Bay Shore, for example, opened in 1898 when a group pooled its money to buy a recreation spot for students at what is now Hampton University. A hotel was built, and the area later welcomed vacationers.

In Newport News, a well-known tailor, Ward Pinkett, allowed locals on his waterfront lot, and it became known as Pinkett’s beach (now part of the city’s King-Lincoln Park).

In the early 1900s, Norfolk banned blacks – more than a third of its population – from its 20-plus miles of waterfront property.

Around 1905, African American businessman Lem Bright built shelters for bathers on his land near Little Willoughby Bay and Mason’s Creek. It became known as “Lem Bright’s Place” or “Little Bay Beach” and was immensely popular. During one event, more than 2,500 crammed onto the three-acre lot.

The community appreciated Bright’s generosity, but they felt its tax dollars should fund a public beach.

“It is entirely too small,” read a letter about Bright’s place in the Sept. 24, 1927 edition of the Norfolk Journal and Guide.

“Here could be a place provided by the city, an ideal recreation park for its colored citizens.”

A year later, most of Bright’s beach buildings were consumed in a mysterious fire.

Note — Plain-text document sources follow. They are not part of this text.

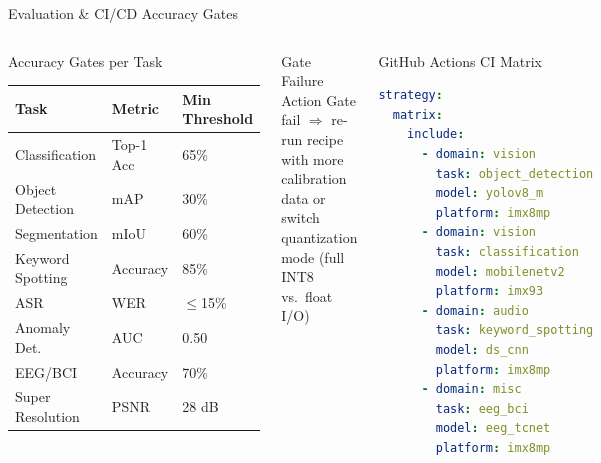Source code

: \documentclass[aspectratio=169]{beamer}
\begin{document}
\begin{frame}{Evaluation \& CI/CD Accuracy Gates}
  \begin{columns}[T]
      \begin{block}{Accuracy Gates per Task}
        \centering\scriptsize
        \begin{tabular}{lll}
          \toprule
          \textbf{Task} & \textbf{Metric} & \textbf{Min Threshold} \\
          \midrule
          Classification  & Top-1 Acc & 65\% \\
          Object Detection& mAP       & 30\% \\
          Segmentation    & mIoU      & 60\% \\
          Keyword Spotting& Accuracy  & 85\% \\
          ASR             & WER       & $\leq$15\% \\
          Anomaly Det.    & AUC       & 0.50 \\
          EEG/BCI         & Accuracy  & 70\% \\
          Super Resolution& PSNR      & 28 dB \\
          \bottomrule
        \end{tabular}
      \end{block}
      \vspace{4pt}
      \begin{block}{Gate Failure Action}
        Gate fail $\Rightarrow$ re-run recipe with more calibration data or switch quantization mode (full INT8 vs.\ float I/O)
      \end{block}
      \begin{block}{GitHub Actions CI Matrix}
        \begin{lstlisting}[language=yaml]
strategy:
  matrix:
    include:
      - domain: vision
        task: object_detection
        model: yolov8_m
        platform: imx8mp
      - domain: vision
        task: classification
        model: mobilenetv2
        platform: imx93
      - domain: audio
        task: keyword_spotting
        model: ds_cnn
        platform: imx8mp
      - domain: misc
        task: eeg_bci
        model: eeg_tcnet
        platform: imx8mp
        \end{lstlisting}
      \end{block}
  \end{columns}
\end{frame}
\end{document}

The Guide reported that it was likely set by disgruntled whites. The story also said the arsonists were probably among those who appeared at a zoning meeting and shut down African Americans’ requests to rebuild.

The Guide, one of the country’s oldest African American newspapers, kept summer tallies of the residents who were drowning in Norfolk’s creeks. Eventually, empathetic white citizens joined in the pleas for a beach.

In 1930, more than 1,500 people packed a city council meeting about a beach. White opponents lined up to protest that their Ocean View property values would plummet if the council made way for the “darkies.”

African American attorney J. Eugene Diggs stood and told the all-white council what it didn’t want to hear: The African American populace could push to integrate the white beaches. The only reason why it hadn’t was to keep peace.

“The Negro has waived his rights for this reason so long that many of you have come to believe that he has no rights,” he said. “But I am wondering if the time has not come when the colored man will have to stop waiving his basic citizenship rights.”

Council voted that day to buy property for a segregated beach.

After a lengthy court battle with opponents of the beach, Norfolk settled on a remote piece of land across the city line in Princess Anne County, away from its white businesses. City Beach was in use by 1934 and officially opened the next year.

Meanwhile, other locales were carving out segregated watering holes: Plantation Beach near Dozier’s Corner in Norfolk County opened in 1931. Wise’s beach, a bathing site for whites near Portsmouth, was converted into the Western Branch Colored Beach Club in 1934. In 1933, Rockaway Beach opened near Dam Neck close to Virginia Beach.

That same year, white businessman John C. Davis opened Ocean Breeze Beach and Amusement Park for African Americans near the Lynnhaven Inlet. It would have ice cream, soda, hot dog and hamburger stands, a dance pavilion and bus service from Norfolk to the beach for 35 cents.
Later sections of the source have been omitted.